Today's trends—mobile tools, social media and the big data explosion—all point organizations in the direction of analytics and collaboration modules, says Laurie McCabe, partner with Northbrough, Massachusetts, USA-based SMB Group, a market research firm focused on small to medium-sized business technology. “In most instances, this means stakeholders have far more interactions and through different platforms, including mobile and social. As a result, the number of data points continues to climb. Unfortunately, most businesses do not use this data at all and most have no idea what they even have.”
The growing social media craze has brought about a number of providers, and many offer free services. Yammer, for instance, provides organizations with a private, secure social network. Google+ is showing great promise with its customizable Circles, Messenger and Hangouts, and recent integration with the suite of Google Apps.

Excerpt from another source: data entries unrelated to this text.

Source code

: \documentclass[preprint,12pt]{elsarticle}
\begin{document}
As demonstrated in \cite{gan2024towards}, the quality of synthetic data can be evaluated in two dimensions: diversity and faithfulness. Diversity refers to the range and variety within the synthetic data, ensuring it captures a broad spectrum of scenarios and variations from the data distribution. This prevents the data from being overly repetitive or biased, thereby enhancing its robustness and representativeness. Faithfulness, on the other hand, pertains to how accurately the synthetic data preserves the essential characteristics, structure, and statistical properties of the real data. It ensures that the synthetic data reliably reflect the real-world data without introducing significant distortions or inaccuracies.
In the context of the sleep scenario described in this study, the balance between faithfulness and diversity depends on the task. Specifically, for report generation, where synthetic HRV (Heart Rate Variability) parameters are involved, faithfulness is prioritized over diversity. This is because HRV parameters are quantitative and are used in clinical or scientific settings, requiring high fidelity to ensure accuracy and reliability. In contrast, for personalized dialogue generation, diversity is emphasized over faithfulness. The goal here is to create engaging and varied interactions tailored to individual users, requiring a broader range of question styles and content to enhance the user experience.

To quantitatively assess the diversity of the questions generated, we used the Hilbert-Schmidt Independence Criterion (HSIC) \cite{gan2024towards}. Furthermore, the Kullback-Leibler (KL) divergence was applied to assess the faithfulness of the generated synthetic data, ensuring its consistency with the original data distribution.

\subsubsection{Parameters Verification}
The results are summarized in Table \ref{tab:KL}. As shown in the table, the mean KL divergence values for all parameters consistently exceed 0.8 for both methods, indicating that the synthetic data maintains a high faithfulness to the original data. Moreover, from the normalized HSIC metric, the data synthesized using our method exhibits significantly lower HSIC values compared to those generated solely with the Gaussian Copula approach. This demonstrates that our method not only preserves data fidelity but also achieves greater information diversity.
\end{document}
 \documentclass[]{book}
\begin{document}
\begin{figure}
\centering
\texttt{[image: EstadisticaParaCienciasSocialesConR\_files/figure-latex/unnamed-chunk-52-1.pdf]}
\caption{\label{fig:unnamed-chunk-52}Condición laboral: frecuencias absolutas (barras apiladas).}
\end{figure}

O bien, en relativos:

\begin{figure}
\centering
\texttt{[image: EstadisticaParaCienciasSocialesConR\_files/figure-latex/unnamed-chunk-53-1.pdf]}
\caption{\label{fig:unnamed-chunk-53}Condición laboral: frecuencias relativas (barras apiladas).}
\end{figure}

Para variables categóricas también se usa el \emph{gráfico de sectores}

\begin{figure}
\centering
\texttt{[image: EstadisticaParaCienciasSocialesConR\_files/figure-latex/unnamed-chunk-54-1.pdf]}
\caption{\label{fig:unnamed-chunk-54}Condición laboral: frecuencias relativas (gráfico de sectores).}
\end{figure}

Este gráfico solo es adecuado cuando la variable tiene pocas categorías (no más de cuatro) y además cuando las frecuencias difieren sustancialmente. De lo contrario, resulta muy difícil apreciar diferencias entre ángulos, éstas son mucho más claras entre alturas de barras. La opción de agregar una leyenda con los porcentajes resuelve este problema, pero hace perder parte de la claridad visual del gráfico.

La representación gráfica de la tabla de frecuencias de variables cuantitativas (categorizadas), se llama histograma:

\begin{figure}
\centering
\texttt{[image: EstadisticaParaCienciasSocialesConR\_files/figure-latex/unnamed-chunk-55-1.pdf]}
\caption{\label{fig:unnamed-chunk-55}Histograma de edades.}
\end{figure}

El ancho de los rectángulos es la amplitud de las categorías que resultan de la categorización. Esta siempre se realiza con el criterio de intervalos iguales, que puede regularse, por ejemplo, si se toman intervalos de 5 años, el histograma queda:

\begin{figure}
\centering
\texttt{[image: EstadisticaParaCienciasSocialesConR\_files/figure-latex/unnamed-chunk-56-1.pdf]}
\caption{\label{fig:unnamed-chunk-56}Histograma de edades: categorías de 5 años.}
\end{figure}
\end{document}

The lack of out-of-the-box enterprise resource planning integration serves as the primary limitation to the numerous free collaboration tools. To address the issue, some of the larger foundational providers have introduced free collaboration modules, including Chatter on Salesforce.com and SAP Streamwork with SAP solutions.

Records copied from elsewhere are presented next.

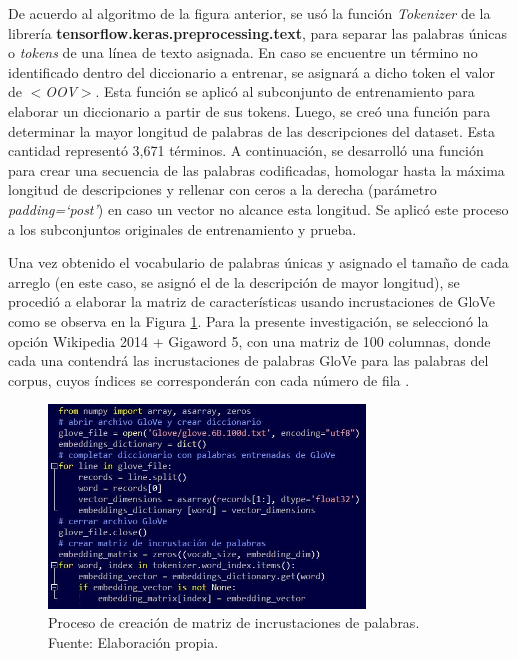 De acuerdo al algoritmo de la figura anterior, se usó la función \textit{Tokenizer} de la librería \textbf{tensorflow.keras.preprocessing.text}, para separar las palabras únicas o \textit{tokens} de una línea de texto asignada. En caso se encuentre un término no identificado dentro del diccionario a entrenar, se asignará a dicho token el valor de \textit{$<$OOV$>$}. Esta función se aplicó al subconjunto de entrenamiento para elaborar un diccionario a partir de sus tokens. Luego, se creó una función para determinar la mayor longitud de palabras de las descripciones del dataset. Esta cantidad representó 3,671 términos. A continuación, se desarrolló una función para crear una secuencia de las palabras codificadas, homologar hasta la máxima longitud de descripciones y rellenar con ceros a la derecha (parámetro \textit{padding=`post'}) en caso un vector no alcance esta longitud. Se aplicó este proceso a los subconjuntos originales de entrenamiento y prueba.

Una vez obtenido el vocabulario de palabras únicas y asignado el tamaño de cada arreglo (en este caso, se asignó el de la descripción de mayor longitud), se procedió a elaborar la matriz de características usando incrustaciones de GloVe como se observa en la Figura \ref{4:fig32}. Para la presente investigación, se seleccionó la opción Wikipedia 2014 + Gigaword 5, con una matriz de 100 columnas, donde cada una contendrá las incrustaciones de palabras GloVe para las palabras del corpus, cuyos índices se corresponderán con cada número de fila \parencite{tec_malik2019pythonnlp}.

\begin{figure}[!ht]
	\begin{center}
		\includegraphics[width=0.75\textwidth]{4/figures/description_embedding_matrix.jpg}
		\caption[Proceso de creación de matriz de incrustaciones de palabras]{Proceso de creación de matriz de incrustaciones de palabras.\\
			Fuente: Elaboración propia.}
		\label{4:fig32}
	\end{center}
\end{figure}

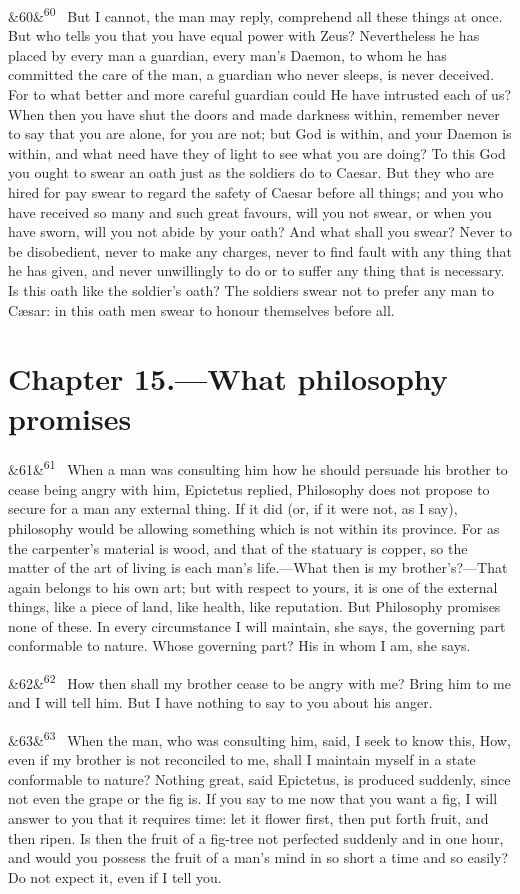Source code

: \documentclass[12pt]{article}
\newcommand{\para}[1][]{\par\noindent\ifx&#1&\else\textsuperscript{\footnotesize #1}~\fi}
\begin{document}
\para[60] But I cannot, the man may reply, comprehend all these things at once. But who tells you that you have equal power with Zeus? Nevertheless he has placed by every man a guardian, every man's Daemon, to whom he has committed the care of the man, a guardian who never sleeps, is never deceived. For to what better and more careful guardian could He have intrusted each of us? When then you have shut the doors and made darkness within, remember never to say that you are alone, for you are not; but God is within, and your Daemon is within, and what need have they of light to see what you are doing? To this God you ought to swear an oath just as the soldiers do to Caesar. But they who are hired for pay swear to regard the safety of Caesar before all things; and you who have received so many and such great favours, will you not swear, or when you have sworn, will you not abide by your oath? And what shall you swear? Never to be disobedient, never to make any charges, never to find fault with any thing that he has given, and never unwillingly to do or to suffer any thing that is necessary. Is this oath like the soldier's oath? The soldiers swear not to prefer any man to Cæsar: in this oath men swear to honour themselves before all.

\section*{Chapter 15.---What philosophy promises}

\para[61] When a man was consulting him how he should persuade his brother to cease being angry with him, Epictetus replied, Philosophy does not propose to secure for a man any external thing. If it did (or, if it were not, as I say), philosophy would be allowing something which is not within its province. For as the carpenter's material is wood, and that of the statuary is copper, so the matter of the art of living is each man's life.—What then is my brother's?—That again belongs to his own art; but with respect to yours, it is one of the external things, like a piece of land, like health, like reputation. But Philosophy promises none of these. In every circumstance I will maintain, she says, the governing part conformable to nature. Whose governing part? His in whom I am, she says.

\para[62] How then shall my brother cease to be angry with me? Bring him to me and I will tell him. But I have nothing to say to you about his anger.

\para[63] When the man, who was consulting him, said, I seek to know this, How, even if my brother is not reconciled to me, shall I maintain myself in a state conformable to nature? Nothing great, said Epictetus, is produced suddenly, since not even the grape or the fig is. If you say to me now that you want a fig, I will answer to you that it requires time: let it flower first, then put forth fruit, and then ripen. Is then the fruit of a fig-tree not perfected suddenly and in one hour, and would you possess the fruit of a man's mind in so short a time and so easily? Do not expect it, even if I tell you.
\end{document}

Almost every piece of equipment produces data that organizations collect yet often fail to use, she adds.
Take a manufacturing firm as an example. Production equipment provides daily reports, and quality control and inventory control systems offer even more data.
“However, the only time most companies ever slow down to look at the data is when they receive customer complaints,” Ms. McCabe attests. “At that point they are looking in the rearview mirror with pressures to figure out a problem they do not understand.”
And that's detrimental to the overall portfolio. When prioritizing and selecting projects, “an organization should not be making decisions that do not allow it to see real-time data,” says Cindy Jutras, principal with Mint Jutras, an independent analyst and research firm in Windham, New Hampshire, USA. “Real-time data is crucial, especially in time-fluctuating markets. The picture can change significantly, and operating on anything less than real time can ultimately skew a project's trajectory.”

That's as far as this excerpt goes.